→ Records for this task:
[Start of Attachment]

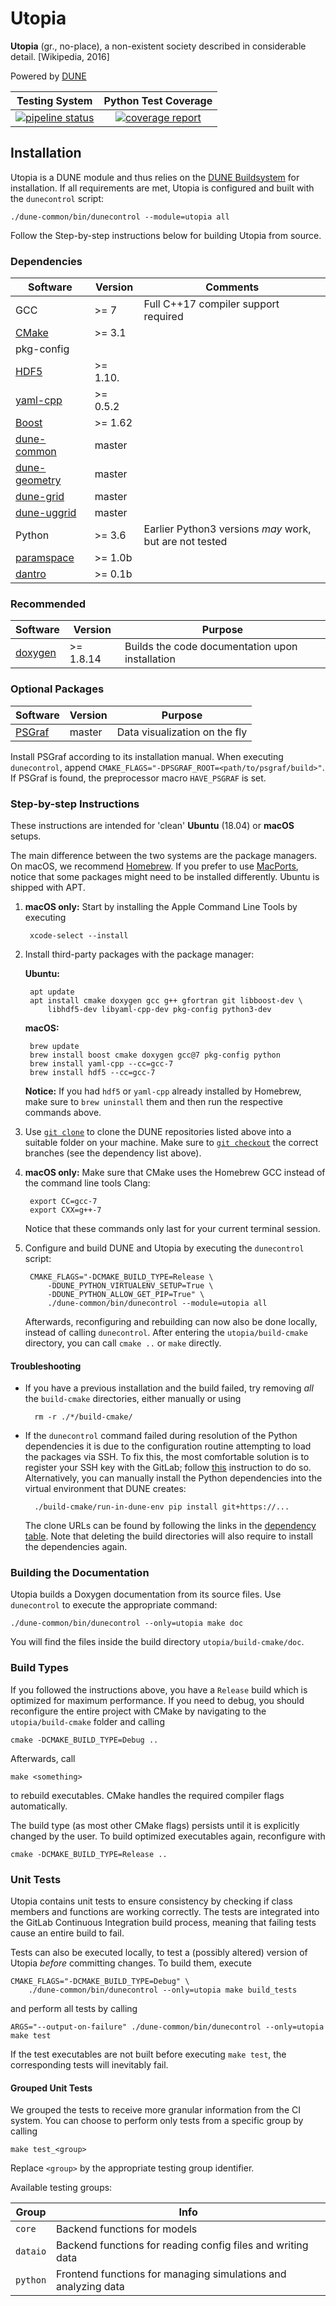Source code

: # Utopia

__Utopia__ (gr., no-place), a non-existent society described in considerable detail. [Wikipedia, 2016]

Powered by [DUNE](https://dune-project.org/)

| Testing System | Python Test Coverage |
| :------------: | :------------------: |
| [![pipeline status](https://ts-gitlab.iup.uni-heidelberg.de/utopia/utopia/badges/master/pipeline.svg)](https://ts-gitlab.iup.uni-heidelberg.de/utopia/utopia/commits/master) | [![coverage report](https://ts-gitlab.iup.uni-heidelberg.de/utopia/utopia/badges/master/coverage.svg)](https://ts-gitlab.iup.uni-heidelberg.de/utopia/utopia/commits/master) |

## Installation
Utopia is a DUNE module and thus relies on the [DUNE Buildsystem](https://www.dune-project.org/doc/installation/) for installation. If all requirements are met, Utopia is configured and built with the `dunecontrol` script:

    ./dune-common/bin/dunecontrol --module=utopia all

Follow the Step-by-step instructions below for building Utopia from source.

### Dependencies
| Software | Version | Comments |
| ---------| ------- | -------- |
| GCC | >= 7 | Full C++17 compiler support required |
| [CMake](https://cmake.org/) | >= 3.1 | |
| pkg-config | | |
| [HDF5](https://www.hdfgroup.org/solutions/hdf5/) | >= 1.10. | |
| [yaml-cpp](https://github.com/jbeder/yaml-cpp) | >= 0.5.2 | |
| [Boost](http://www.boost.org/) | >= 1.62 | |
| [dune-common](https://gitlab.dune-project.org/core/dune-common) | master | |
| [dune-geometry](https://gitlab.dune-project.org/core/dune-geometry) | master | |
| [dune-grid](https://gitlab.dune-project.org/core/dune-grid) | master | |
| [dune-uggrid](https://gitlab.dune-project.org/staging/dune-uggrid) | master | |
| Python | >= 3.6 | Earlier Python3 versions _may_ work, but are not tested |
| [paramspace](https://ts-gitlab.iup.uni-heidelberg.de/yunus/paramspace) | >= 1.0b | |
| [dantro](https://ts-gitlab.iup.uni-heidelberg.de/utopia/dantro) | >= 0.1b |  |

### Recommended
| Software | Version | Purpose |
| ---------| ------- | ------- |
| [doxygen](http://www.stack.nl/~dimitri/doxygen/) | >= 1.8.14 | Builds the code documentation upon installation |

### Optional Packages
| Software | Version | Purpose |
| -------- | ------- | ------- |
| [PSGraf](https://ts-gitlab.iup.uni-heidelberg.de/tools/psgraf)| master | Data visualization on the fly |

Install PSGraf according to its installation manual. When executing `dunecontrol`, append `CMAKE_FLAGS="-DPSGRAF_ROOT=<path/to/psgraf/build>"`. If PSGraf is found, the preprocessor macro `HAVE_PSGRAF` is set.

### Step-by-step Instructions
These instructions are intended for 'clean' __Ubuntu__ (18.04) or __macOS__ setups.

The main difference between the two systems are the package managers.
On macOS, we recommend [Homebrew](https://brew.sh/).
If you prefer to use [MacPorts](https://www.macports.org/), notice that some packages might need to be installed differently.
Ubuntu is shipped with APT.

1. __macOS only:__ Start by installing the Apple Command Line Tools by executing

        xcode-select --install

2. Install third-party packages with the package manager:

    __Ubuntu:__

        apt update
        apt install cmake doxygen gcc g++ gfortran git libboost-dev \
            libhdf5-dev libyaml-cpp-dev pkg-config python3-dev
    
    __macOS:__

        brew update
        brew install boost cmake doxygen gcc@7 pkg-config python
        brew install yaml-cpp --cc=gcc-7
        brew install hdf5 --cc=gcc-7
    
    __Notice:__ If you had `hdf5` or `yaml-cpp` already installed by Homebrew,
    make sure to `brew uninstall` them and then run the respective commands above.

3. Use [`git clone`](https://git-scm.com/docs/git-clone) to clone the
    DUNE repositories listed above into a suitable folder on your machine.
    Make sure to [`git checkout`](https://git-scm.com/docs/git-checkout) the correct branches (see the dependency list above).

4. __macOS only:__ Make sure that CMake uses the Homebrew GCC instead of
    the command line tools Clang:

        export CC=gcc-7
        export CXX=g++-7
    
    Notice that these commands only last for your current terminal session.

5. Configure and build DUNE and Utopia by executing the `dunecontrol` script:

        CMAKE_FLAGS="-DCMAKE_BUILD_TYPE=Release \
            -DDUNE_PYTHON_VIRTUALENV_SETUP=True \
            -DDUNE_PYTHON_ALLOW_GET_PIP=True" \
            ./dune-common/bin/dunecontrol --module=utopia all

    Afterwards, reconfiguring and rebuilding can now also be done locally,
    instead of calling `dunecontrol`.
    After entering the `utopia/build-cmake` directory, you can call `cmake ..` or `make` directly.


#### Troubleshooting
* If you have a previous installation and the build failed, try removing *all* the `build-cmake` directories, either manually or using

        rm -r ./*/build-cmake/

* If the `dunecontrol` command failed during resolution of the Python
    dependencies it is due to the configuration routine attempting to load the
    packages via SSH. To fix this, the most comfortable solution is to register
    your SSH key with the GitLab; follow [this](https://docs.gitlab.com/ce/ssh)
    instruction to do so.  
    Alternatively, you can manually install the Python dependencies into the
    virtual environment that DUNE creates:

        ./build-cmake/run-in-dune-env pip install git+https://...

    The clone URLs can be found by following the links in the
    [dependency table](#dependencies). Note that deleting the build
    directories will also require to install the dependencies again.


### Building the Documentation
Utopia builds a Doxygen documentation from its source files. Use `dunecontrol` to execute the appropriate command:

    ./dune-common/bin/dunecontrol --only=utopia make doc

You will find the files inside the build directory `utopia/build-cmake/doc`.

### Build Types
If you followed the instructions above, you have a `Release` build which is
optimized for maximum performance. If you need to debug, you should reconfigure
the entire project with CMake by navigating to the `utopia/build-cmake` folder
and calling

    cmake -DCMAKE_BUILD_TYPE=Debug ..

Afterwards, call

    make <something>

to rebuild executables. CMake handles the required compiler flags automatically.

The build type (as most other CMake flags) persists until it is explicitly
changed by the user. To build optimized executables again, reconfigure with

    cmake -DCMAKE_BUILD_TYPE=Release ..


### Unit Tests
Utopia contains unit tests to ensure consistency by checking if class members and functions are working correctly. The tests are integrated into the GitLab Continuous Integration build process, meaning that failing tests cause an entire build to fail.

Tests can also be executed locally, to test a (possibly altered) version of Utopia *before* committing changes. To build them, execute

    CMAKE_FLAGS="-DCMAKE_BUILD_TYPE=Debug" \
        ./dune-common/bin/dunecontrol --only=utopia make build_tests

and perform all tests by calling

    ARGS="--output-on-failure" ./dune-common/bin/dunecontrol --only=utopia make test

If the test executables are not built before executing `make test`, the corresponding tests will inevitably fail.

#### Grouped Unit Tests
We grouped the tests to receive more granular information from the CI system.
You can choose to perform only tests from a specific group by calling

    make test_<group>

Replace `<group>` by the appropriate testing group identifier.

Available testing groups:

| Group | Info |
| ----- | ---- |
| `core` | Backend functions for models |
| `dataio` | Backend functions for reading config files and writing data |
| `python` | Frontend functions for managing simulations and analyzing data |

[End of Attachment]

→ Task statement:
In the entries above, restate word for word the lines between the one holding "### Recommended" and the one holding "to clone the", inclusive, and nothing besides.

→ Exercise solution:
### Recommended
| Software | Version | Purpose |
| ---------| ------- | ------- |
| [doxygen](http://www.stack.nl/~dimitri/doxygen/) | >= 1.8.14 | Builds the code documentation upon installation |

### Optional Packages
| Software | Version | Purpose |
| -------- | ------- | ------- |
| [PSGraf](https://ts-gitlab.iup.uni-heidelberg.de/tools/psgraf)| master | Data visualization on the fly |

Install PSGraf according to its installation manual. When executing `dunecontrol`, append `CMAKE_FLAGS="-DPSGRAF_ROOT=<path/to/psgraf/build>"`. If PSGraf is found, the preprocessor macro `HAVE_PSGRAF` is set.

### Step-by-step Instructions
These instructions are intended for 'clean' __Ubuntu__ (18.04) or __macOS__ setups.

The main difference between the two systems are the package managers.
On macOS, we recommend [Homebrew](https://brew.sh/).
If you prefer to use [MacPorts](https://www.macports.org/), notice that some packages might need to be installed differently.
Ubuntu is shipped with APT.

1. __macOS only:__ Start by installing the Apple Command Line Tools by executing

        xcode-select --install

2. Install third-party packages with the package manager:

    __Ubuntu:__

        apt update
        apt install cmake doxygen gcc g++ gfortran git libboost-dev \
            libhdf5-dev libyaml-cpp-dev pkg-config python3-dev
    
    __macOS:__

        brew update
        brew install boost cmake doxygen gcc@7 pkg-config python
        brew install yaml-cpp --cc=gcc-7
        brew install hdf5 --cc=gcc-7
    
    __Notice:__ If you had `hdf5` or `yaml-cpp` already installed by Homebrew,
    make sure to `brew uninstall` them and then run the respective commands above.

3. Use [`git clone`](https://git-scm.com/docs/git-clone) to clone the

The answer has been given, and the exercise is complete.